Éducation nationale : le Gouvernement engage un dialogue structurant avec l’ouverture des travaux de la Commission interministérielle tripartite
Par Stive Roméo Makanga
Le Gouvernement gabonais a officiellement ouvert, ce mardi 13 janvier 2026, les travaux de la Commission interministérielle tripartite, consacrant une étape déterminante dans la gestion du dialogue social au sein du secteur éducatif. La cérémonie, organisée au Complexe scolaire d’Alibandeng, a été présidée par le Vice-Président du Gouvernement, Hermann Immongault, en présence de plusieurs membres du Gouvernement, des responsables administratifs et des partenaires sociaux.
Instituée sur les instructions du Président de la République, Brice Clotaire Oligui Nguema, cette Commission se veut un cadre de concertation permanent entre l’État, les organisations syndicales (notamment le SENA et le SYNETECHPRO) ainsi que les enseignants regroupés au sein de la plateforme « SOS Éducation ». Elle vise à apporter des réponses responsables, concertées et durables aux revendications exprimées par les acteurs du système éducatif.
« Il faut qu’à l’entame de ces travaux, nous en ayons tous conscience. Depuis ceux semaines, cette situation, c’est l’arrêt des enseignements en raison du mouvement de grève initiée par les syndicats et des collectifs du secteur éducatif. En particulier ceux réunis au sein du SENA, s’il en était trop, et de la structure SOS Education. Ce mouvement, fondé sur des revendications légitimes inscrites dans leur cahier des charges, peut de manière irréversible, compromettre le calendrier scolaire ainsi que les examens et concours nationaux » a déclaré Hermann Immongault.
Vue des participants
Dans son intervention, la Ministre de l’Éducation nationale, Camélia Ntoutoume Leclercq, a rappelé la constance de son engagement en faveur du dialogue social, en soulignant que, « depuis (son) entrée au Gouvernement, (elle a) toujours veillé à établir un dialogue social constructif avec tous les acteurs de la communauté éducative », y compris en période de tensions marquées par des préavis de grève.
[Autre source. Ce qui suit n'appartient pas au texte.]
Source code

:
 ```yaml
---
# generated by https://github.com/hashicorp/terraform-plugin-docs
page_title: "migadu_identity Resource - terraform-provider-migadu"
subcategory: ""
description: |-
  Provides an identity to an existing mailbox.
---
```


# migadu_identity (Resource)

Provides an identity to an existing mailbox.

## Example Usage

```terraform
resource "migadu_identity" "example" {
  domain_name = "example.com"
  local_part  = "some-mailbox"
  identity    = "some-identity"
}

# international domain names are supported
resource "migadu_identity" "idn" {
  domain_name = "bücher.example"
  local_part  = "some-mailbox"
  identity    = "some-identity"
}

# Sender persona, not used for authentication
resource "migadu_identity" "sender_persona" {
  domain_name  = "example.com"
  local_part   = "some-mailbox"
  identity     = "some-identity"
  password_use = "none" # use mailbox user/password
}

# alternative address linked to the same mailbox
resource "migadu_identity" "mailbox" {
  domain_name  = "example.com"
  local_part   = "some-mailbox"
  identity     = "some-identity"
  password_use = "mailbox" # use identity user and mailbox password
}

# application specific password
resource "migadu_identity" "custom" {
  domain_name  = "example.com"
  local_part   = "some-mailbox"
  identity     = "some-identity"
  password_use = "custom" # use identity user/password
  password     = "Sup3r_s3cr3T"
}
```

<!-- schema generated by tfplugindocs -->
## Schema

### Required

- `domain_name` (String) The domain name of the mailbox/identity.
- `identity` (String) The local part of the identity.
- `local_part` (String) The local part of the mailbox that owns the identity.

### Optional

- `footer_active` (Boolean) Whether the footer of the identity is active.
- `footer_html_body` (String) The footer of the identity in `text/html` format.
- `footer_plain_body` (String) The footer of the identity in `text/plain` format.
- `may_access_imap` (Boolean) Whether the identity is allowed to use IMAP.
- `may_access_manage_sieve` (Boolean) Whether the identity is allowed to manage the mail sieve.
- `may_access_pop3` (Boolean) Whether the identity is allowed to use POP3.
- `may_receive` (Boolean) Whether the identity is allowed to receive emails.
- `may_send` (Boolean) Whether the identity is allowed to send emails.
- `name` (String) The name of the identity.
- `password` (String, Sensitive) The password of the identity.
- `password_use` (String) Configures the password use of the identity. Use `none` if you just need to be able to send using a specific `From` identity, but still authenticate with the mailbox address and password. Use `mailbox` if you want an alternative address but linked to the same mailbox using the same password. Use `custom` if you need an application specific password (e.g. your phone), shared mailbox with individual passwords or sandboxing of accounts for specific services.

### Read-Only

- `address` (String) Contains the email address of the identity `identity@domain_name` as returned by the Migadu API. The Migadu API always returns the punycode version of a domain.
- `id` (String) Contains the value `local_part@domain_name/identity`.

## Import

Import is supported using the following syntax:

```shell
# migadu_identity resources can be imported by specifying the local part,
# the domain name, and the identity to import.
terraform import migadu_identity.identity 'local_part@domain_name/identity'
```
Évoquant les démarches entreprises auprès des plus Hautes Autorités, la membre du Gouvernement a indiqué avoir œuvré pour que les revendications « légitimes des partenaires sociaux, notamment le SENA et le SYNETECHPRO, ainsi que celles des enseignants réunis autour de la structure dénommée “SOS Éducation” » soient entendues. À cet égard, elle s’est félicitée des avancées déjà enregistrées, en citant notamment « le paiement partiel des vacations des examens de la session 2025 », « l’octroi de 300 nouveaux postes budgétaires pour les enseignants » et « la régularisation de 3 000 situations administratives ».
Pour la Ministre d’État, « la prise en compte progressive des revendications des enseignants est essentielle pour restaurer la sérénité dans notre système éducatif », une démarche qui traduit, selon elle, « la volonté ferme du Gouvernement de proposer des solutions durables aux enjeux du secteur ». Dans un appel solennel, Camélia Ntoutoume Leclercq a également exhorté les acteurs sociaux encore tentés par la grève à privilégier la concertation, en rappelant que « le dialogue est le chemin vers la paix et la compréhension » et que « suspendre la grève, c’est ouvrir la voie à des solutions constructives ».
À l’issue de la cérémonie, des remerciements appuyés ont été adressés au Chef de l’État pour son soutien constant, au Vice-Président du Gouvernement pour avoir impulsé cette coordination interministérielle, ainsi qu’aux partenaires sociaux et aux enseignants pour leur sens de responsabilité et leur engagement constructif.
Convaincu que cette dynamique de collaboration permettra d’aboutir à des résultats concrets et porteurs d’avenir, le Gouvernement a réaffirmé son attachement au dialogue comme socle de la pacification durable du climat social et du bon fonctionnement du système éducatif national.